NSW sign business Signage One has invested in a new HP R2000 Latex flatbed and new Aristo TL1925 cutting table with conveyor as part of its new focus on the bespoke packaging market.
The new HP R2000 at Signage One. (l-r) Print operator Golam Dastogir; Signage One director Craig Maddren, and Jonny Rumney, NSW state manager Celmac.
The new technology was recently installed by supplier Celmac in Signage One’s facility at Finlay Road, Goulburn - 90 kilometres north-east of Canberra and 195 kilometres south-west of Sydney. The well-established sign company, which employs a staff of 15, has built a healthy business out of corporate display, billboard and directional signage work.
Craig Maddren, director Signage One
Director Craig Maddren told Wide Format Online that his decision to make "a major investment” was helped along by a good deal from Celmac. “Because I bought two machines, Wayne [McIntyre, CEO Celmac] looked after me by offering a package, and I thought, ‘You’re not going to get money any cheaper than you are at the moment.’ When I bought some of my other machines about 15 years ago, interest rates then were about 12 or 13 percent. You know, it was a lot of coin. And now with them being about 4 percent, I thought, ‘Okay, I’ll take the big punt. I’ll go and buy the best I can get my hands on.’”
The new machines are now up and running and creating a lot of interest among customers, which include high profile clients in the Canberra region and beyond. “The R2000 gives us much higher productivity than before and a higher colour gamut,” says Maddren. “And HP Latex inks have no odour and no VOCs.”
“It’s also opened up the door to packaging, which we’ve never done in the past,” Maddren said. “We’re looking at chasing smaller companies like micro-breweries that can’t afford to get a thousand boxes but they might want 50 or 100 and they want each of them individually customised, sometimes numbered. It makes no difference to us what you want on it, we’ll print it and we’ll package it for you. We are a service based industry and when the customer wants it, the customer gets it.
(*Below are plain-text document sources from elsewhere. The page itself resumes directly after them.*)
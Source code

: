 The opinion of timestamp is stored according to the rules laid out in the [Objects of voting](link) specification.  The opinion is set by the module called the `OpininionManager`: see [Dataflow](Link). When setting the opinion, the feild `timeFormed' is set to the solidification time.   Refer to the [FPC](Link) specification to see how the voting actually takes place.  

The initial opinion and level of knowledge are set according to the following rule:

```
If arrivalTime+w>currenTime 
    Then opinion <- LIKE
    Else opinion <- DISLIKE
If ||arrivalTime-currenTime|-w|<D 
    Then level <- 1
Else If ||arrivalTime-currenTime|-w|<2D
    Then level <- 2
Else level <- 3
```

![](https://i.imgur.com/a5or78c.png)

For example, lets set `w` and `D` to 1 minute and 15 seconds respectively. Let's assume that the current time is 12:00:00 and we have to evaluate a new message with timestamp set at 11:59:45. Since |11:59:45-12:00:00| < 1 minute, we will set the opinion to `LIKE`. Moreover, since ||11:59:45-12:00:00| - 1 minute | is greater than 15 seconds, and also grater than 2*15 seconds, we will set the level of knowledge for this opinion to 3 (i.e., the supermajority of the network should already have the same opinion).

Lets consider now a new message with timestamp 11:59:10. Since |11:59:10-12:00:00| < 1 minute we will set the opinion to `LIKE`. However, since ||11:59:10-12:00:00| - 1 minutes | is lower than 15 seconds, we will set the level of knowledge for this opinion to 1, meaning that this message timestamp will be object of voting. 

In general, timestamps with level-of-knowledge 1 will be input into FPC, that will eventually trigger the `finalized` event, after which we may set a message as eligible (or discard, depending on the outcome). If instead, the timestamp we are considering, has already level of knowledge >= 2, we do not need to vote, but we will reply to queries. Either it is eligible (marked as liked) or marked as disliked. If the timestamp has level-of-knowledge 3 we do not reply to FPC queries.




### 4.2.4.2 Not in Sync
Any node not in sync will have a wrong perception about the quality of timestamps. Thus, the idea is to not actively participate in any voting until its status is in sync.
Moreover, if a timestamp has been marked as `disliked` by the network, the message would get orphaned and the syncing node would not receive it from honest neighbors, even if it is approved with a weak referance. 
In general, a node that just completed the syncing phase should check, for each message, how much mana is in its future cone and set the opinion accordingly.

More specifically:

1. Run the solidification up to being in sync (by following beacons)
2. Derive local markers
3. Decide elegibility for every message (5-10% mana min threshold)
“We’re just trying to find another space in the market that is not being well serviced at the moment. And, you know, I could be wrong, but I haven’t found anyone else that’s offering what we’re offering in terms of one-off uniqueness in small lot runs.”
Maddren believes sign businesses need to evolve in order to survive.
“I think we have to continue to expand into new areas. If you rewind the clock, I remember when vinyl cutting came out and everyone said, “Who’s going to want to do that?” But it didn’t take very long before the brushwork was gone and everyone was doing vinyl. Then digital printing came along and I got my first digital printer in ’99. I was one of the first in Canberra, me and Joe Deren. I remember trying to convince other blokes in the industry at the time but they didn’t want to know.”
He also stresses the importance of good management workflow software.
“The biggest thing I find in the sign industry, most people are really good at what they do, whether it’s wrapping a car or brushwork or whatever, but where they’re often poor is in business management and the reason is that they don’t see the value in putting money into software.
“I had eight staff in 2003 and everything was in my head. So I went to a huge trade show in Florida, my first time in America, and I bought Cyrious software and spent two weeks in New Orleans learning how to use it. Then I came back to Australia and spent three months putting all my products into it, night and day, learning, learning, and now my system is like MacDonald’s. If you ring me and ask for advice on a banner, you’re going to get the same price from the receptionist or any other staff member.”